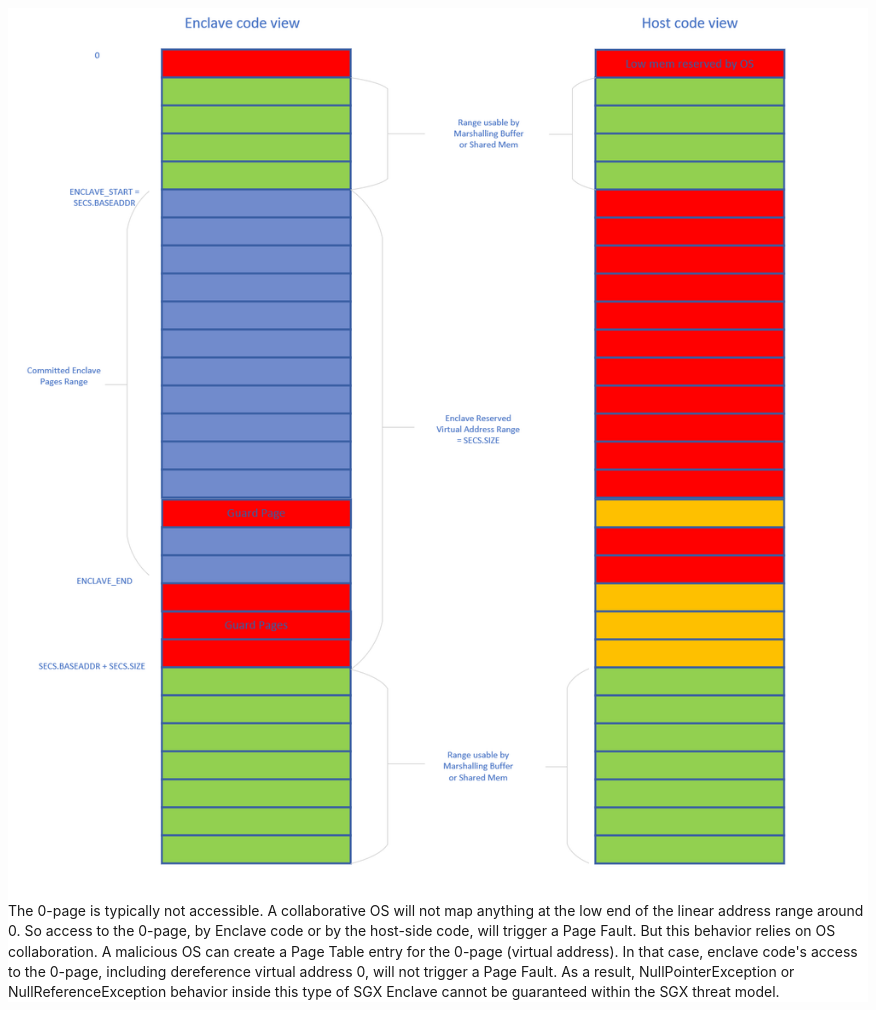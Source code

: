 ![typical layout](typical.png "Typical Enclave Memory Layout")

The 0-page is typically not accessible. A collaborative OS will not map anything
at the low end of the linear address range around 0. So access to the 0-page, by
Enclave code or by the host-side code, will trigger a Page Fault. But this
behavior relies on OS collaboration. A malicious OS can create a Page Table
entry for the 0-page (virtual address). In that case, enclave code's access to
the 0-page, including dereference virtual address 0, will not trigger a Page
Fault. As a result, NullPointerException or NullReferenceException behavior
inside this type of SGX Enclave cannot be guaranteed within the SGX threat
model.

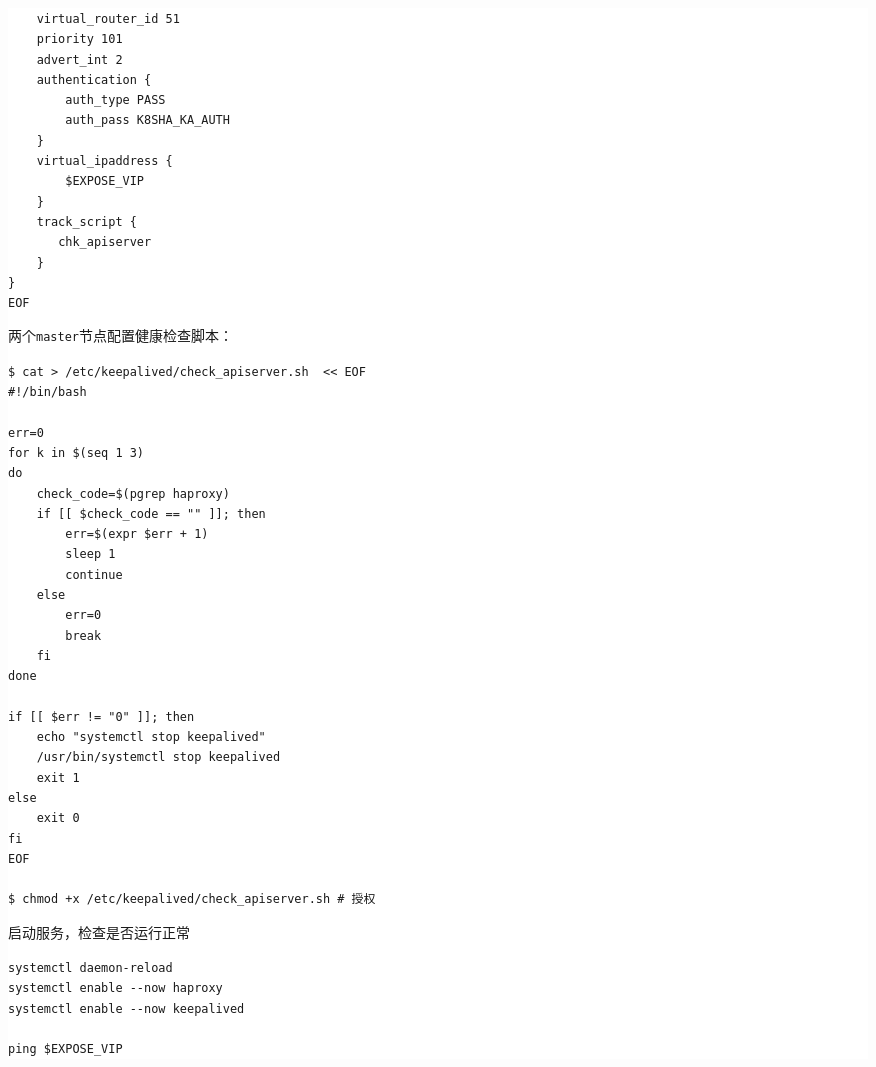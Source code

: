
 ```shell
    virtual_router_id 51
    priority 101
    advert_int 2
    authentication {
        auth_type PASS
        auth_pass K8SHA_KA_AUTH
    }
    virtual_ipaddress {
        $EXPOSE_VIP
    }
    track_script {
       chk_apiserver
    }
}
EOF
```

两个`master`节点配置健康检查脚本：

```shell
$ cat > /etc/keepalived/check_apiserver.sh  << EOF
#!/bin/bash

err=0
for k in $(seq 1 3)
do
    check_code=$(pgrep haproxy)
    if [[ $check_code == "" ]]; then
        err=$(expr $err + 1)
        sleep 1
        continue
    else
        err=0
        break
    fi
done

if [[ $err != "0" ]]; then
    echo "systemctl stop keepalived"
    /usr/bin/systemctl stop keepalived
    exit 1
else
    exit 0
fi
EOF

$ chmod +x /etc/keepalived/check_apiserver.sh # 授权
```

启动服务，检查是否运行正常

```shell
systemctl daemon-reload
systemctl enable --now haproxy
systemctl enable --now keepalived

ping $EXPOSE_VIP

```
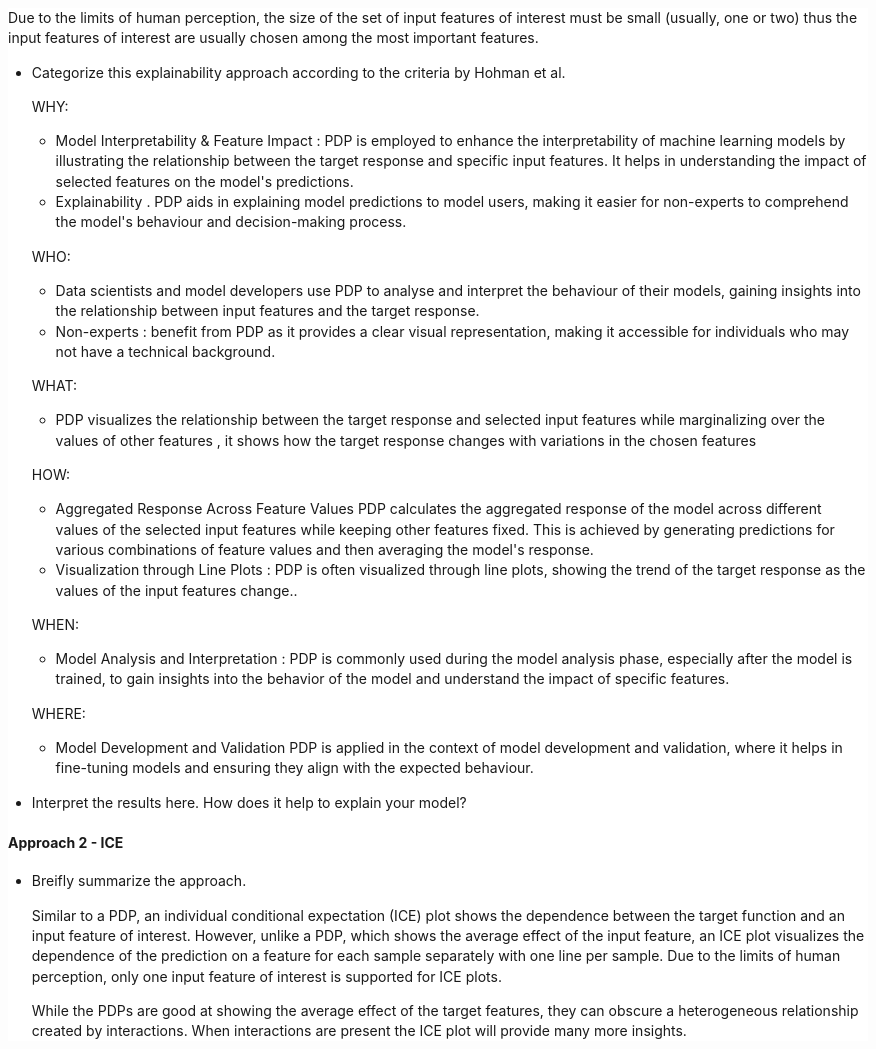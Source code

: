   Due to the limits of human perception, the size of the set of input features of interest must be small (usually, one or two) thus the input features of interest are usually chosen among the most important features.
  
* Categorize this explainability approach according to the criteria by Hohman et al.
  
  WHY:
  * Model Interpretability & Feature Impact : PDP is employed to enhance the interpretability of machine learning models by illustrating the relationship between the target response and specific input features. It helps in understanding the impact of selected features on the model's predictions.
  * Explainability . PDP aids in explaining model predictions to model users, making it easier for non-experts to comprehend the model's behaviour and decision-making process.
  
  WHO:
  * Data scientists and model developers use PDP to analyse and interpret the behaviour of their models, gaining insights into the relationship between input features and the target response.
  * Non-experts : benefit from PDP as it provides a clear visual representation, making it accessible for individuals who may not have a technical background.
  
  WHAT:
  * PDP visualizes the relationship between the target response and selected input features while marginalizing over the values of other features , it shows how the target response changes with variations in the chosen features 
  
  HOW:
  * Aggregated Response Across Feature Values PDP calculates the aggregated response of the model across different values of the selected input features while keeping other features fixed. This is achieved by generating predictions for various combinations of feature values and then averaging the model's response.
  * Visualization through Line Plots :  PDP is often visualized through line plots, showing the trend of the target response as the values of the input features change..
  
  WHEN:
  * Model Analysis and Interpretation : PDP is commonly used during the model analysis phase, especially after the model is trained, to gain insights into the behavior of the model and understand the impact of specific features.
  
  WHERE:
  * Model Development and Validation PDP is applied in the context of model development and validation, where it helps in fine-tuning models and ensuring they align with the expected behaviour.
* Interpret the results here. How does it help to explain your model?

#### Approach 2 - ICE

* Breifly summarize the approach.

  Similar to a PDP, an individual conditional expectation (ICE) plot shows the dependence between the target function and an input feature of interest. However, unlike a PDP, which shows the average effect of the input feature, an ICE plot visualizes the dependence of the prediction on a feature for each sample separately with one line per sample. Due to the limits of human perception, only one input feature of interest is supported for ICE plots.

  While the PDPs are good at showing the average effect of the target features, they can obscure a heterogeneous relationship created by interactions. When interactions are present the ICE plot will provide many more insights.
============
» **Work task**: Wherever the string "insights" is found in the listing above, copy the line that contains it.

» **Solution to this task**:
  * Data scientists and model developers use PDP to analyse and interpret the behaviour of their models, gaining insights into the relationship between input features and the target response.
  * Model Analysis and Interpretation : PDP is commonly used during the model analysis phase, especially after the model is trained, to gain insights into the behavior of the model and understand the impact of specific features.
  While the PDPs are good at showing the average effect of the target features, they can obscure a heterogeneous relationship created by interactions. When interactions are present the ICE plot will provide many more insights.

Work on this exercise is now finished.